Work order: Set down the full listing that follows, word for word.

··· Data records ···

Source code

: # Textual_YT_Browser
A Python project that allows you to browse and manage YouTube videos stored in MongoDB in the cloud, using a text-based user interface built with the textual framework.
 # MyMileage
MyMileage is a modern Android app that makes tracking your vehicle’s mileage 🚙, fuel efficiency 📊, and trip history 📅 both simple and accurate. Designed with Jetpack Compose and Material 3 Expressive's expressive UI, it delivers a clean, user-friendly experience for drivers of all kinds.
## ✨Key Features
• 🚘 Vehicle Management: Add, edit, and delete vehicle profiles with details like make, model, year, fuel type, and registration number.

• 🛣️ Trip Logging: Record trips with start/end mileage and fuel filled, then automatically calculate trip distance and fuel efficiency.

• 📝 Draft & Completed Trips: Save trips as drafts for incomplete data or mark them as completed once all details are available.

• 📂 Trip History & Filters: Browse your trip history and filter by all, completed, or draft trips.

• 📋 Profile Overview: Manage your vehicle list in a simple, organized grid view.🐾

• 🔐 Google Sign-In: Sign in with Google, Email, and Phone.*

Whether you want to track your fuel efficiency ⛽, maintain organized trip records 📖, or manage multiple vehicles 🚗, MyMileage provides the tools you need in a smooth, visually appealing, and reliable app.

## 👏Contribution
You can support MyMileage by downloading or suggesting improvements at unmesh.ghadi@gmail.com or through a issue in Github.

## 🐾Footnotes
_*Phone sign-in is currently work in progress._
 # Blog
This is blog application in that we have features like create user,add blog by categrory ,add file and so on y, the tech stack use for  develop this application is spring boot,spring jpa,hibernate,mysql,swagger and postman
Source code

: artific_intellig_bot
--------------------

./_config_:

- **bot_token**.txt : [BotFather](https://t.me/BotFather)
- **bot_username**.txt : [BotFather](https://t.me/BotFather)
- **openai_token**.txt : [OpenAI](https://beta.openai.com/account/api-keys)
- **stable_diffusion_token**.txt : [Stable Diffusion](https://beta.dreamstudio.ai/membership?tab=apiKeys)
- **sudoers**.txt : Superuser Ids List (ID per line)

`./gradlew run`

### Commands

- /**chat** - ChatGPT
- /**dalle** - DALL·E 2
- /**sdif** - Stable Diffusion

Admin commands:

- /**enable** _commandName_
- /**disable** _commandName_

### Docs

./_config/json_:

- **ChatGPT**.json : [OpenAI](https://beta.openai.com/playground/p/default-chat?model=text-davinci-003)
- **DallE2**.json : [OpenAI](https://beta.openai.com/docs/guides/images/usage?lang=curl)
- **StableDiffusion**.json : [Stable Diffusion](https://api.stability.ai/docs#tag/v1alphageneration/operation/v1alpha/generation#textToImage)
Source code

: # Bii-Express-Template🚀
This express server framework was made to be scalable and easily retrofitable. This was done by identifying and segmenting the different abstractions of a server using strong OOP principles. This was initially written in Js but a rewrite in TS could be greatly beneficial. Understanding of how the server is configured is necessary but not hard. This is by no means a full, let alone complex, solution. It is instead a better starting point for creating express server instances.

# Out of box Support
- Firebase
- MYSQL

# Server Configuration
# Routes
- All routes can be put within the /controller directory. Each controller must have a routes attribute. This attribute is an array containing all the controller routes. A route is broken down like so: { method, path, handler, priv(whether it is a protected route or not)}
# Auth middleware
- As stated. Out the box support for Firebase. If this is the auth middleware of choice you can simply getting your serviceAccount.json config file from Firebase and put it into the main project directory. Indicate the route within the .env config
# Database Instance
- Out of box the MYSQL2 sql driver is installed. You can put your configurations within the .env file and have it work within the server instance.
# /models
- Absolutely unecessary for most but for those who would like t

···

Solution:
Source code

: # Textual_YT_Browser
A Python project that allows you to browse and manage YouTube videos stored in MongoDB in the cloud, using a text-based user interface built with the textual framework.
 # MyMileage
MyMileage is a modern Android app that makes tracking your vehicle’s mileage 🚙, fuel efficiency 📊, and trip history 📅 both simple and accurate. Designed with Jetpack Compose and Material 3 Expressive's expressive UI, it delivers a clean, user-friendly experience for drivers of all kinds.
## ✨Key Features
• 🚘 Vehicle Management: Add, edit, and delete vehicle profiles with details like make, model, year, fuel type, and registration number.

• 🛣️ Trip Logging: Record trips with start/end mileage and fuel filled, then automatically calculate trip distance and fuel efficiency.

• 📝 Draft & Completed Trips: Save trips as drafts for incomplete data or mark them as completed once all details are available.

• 📂 Trip History & Filters: Browse your trip history and filter by all, completed, or draft trips.

• 📋 Profile Overview: Manage your vehicle list in a simple, organized grid view.🐾

• 🔐 Google Sign-In: Sign in with Google, Email, and Phone.*

Whether you want to track your fuel efficiency ⛽, maintain organized trip records 📖, or manage multiple vehicles 🚗, MyMileage provides the tools you need in a smooth, visually appealing, and reliable app.

## 👏Contribution
You can support MyMileage by downloading or suggesting improvements at unmesh.ghadi@gmail.com or through a issue in Github.

## 🐾Footnotes
_*Phone sign-in is currently work in progress._
 # Blog
This is blog application in that we have features like create user,add blog by categrory ,add file and so on y, the tech stack use for  develop this application is spring boot,spring jpa,hibernate,mysql,swagger and postman
Source code

: artific_intellig_bot
--------------------

./_config_:

- **bot_token**.txt : [BotFather](https://t.me/BotFather)
- **bot_username**.txt : [BotFather](https://t.me/BotFather)
- **openai_token**.txt : [OpenAI](https://beta.openai.com/account/api-keys)
- **stable_diffusion_token**.txt : [Stable Diffusion](https://beta.dreamstudio.ai/membership?tab=apiKeys)
- **sudoers**.txt : Superuser Ids List (ID per line)

`./gradlew run`

### Commands

- /**chat** - ChatGPT
- /**dalle** - DALL·E 2
- /**sdif** - Stable Diffusion

Admin commands:

- /**enable** _commandName_
- /**disable** _commandName_

### Docs

./_config/json_:

- **ChatGPT**.json : [OpenAI](https://beta.openai.com/playground/p/default-chat?model=text-davinci-003)
- **DallE2**.json : [OpenAI](https://beta.openai.com/docs/guides/images/usage?lang=curl)
- **StableDiffusion**.json : [Stable Diffusion](https://api.stability.ai/docs#tag/v1alphageneration/operation/v1alpha/generation#textToImage)
Source code

: # Bii-Express-Template🚀
This express server framework was made to be scalable and easily retrofitable. This was done by identifying and segmenting the different abstractions of a server using strong OOP principles. This was initially written in Js but a rewrite in TS could be greatly beneficial. Understanding of how the server is configured is necessary but not hard. This is by no means a full, let alone complex, solution. It is instead a better starting point for creating express server instances.

# Out of box Support
- Firebase
- MYSQL

# Server Configuration
# Routes
- All routes can be put within the /controller directory. Each controller must have a routes attribute. This attribute is an array containing all the controller routes. A route is broken down like so: { method, path, handler, priv(whether it is a protected route or not)}
# Auth middleware
- As stated. Out the box support for Firebase. If this is the auth middleware of choice you can simply getting your serviceAccount.json config file from Firebase and put it into the main project directory. Indicate the route within the .env config
# Database Instance
- Out of box the MYSQL2 sql driver is installed. You can put your configurations within the .env file and have it work within the server instance.
# /models
- Absolutely unecessary for most but for those who would like t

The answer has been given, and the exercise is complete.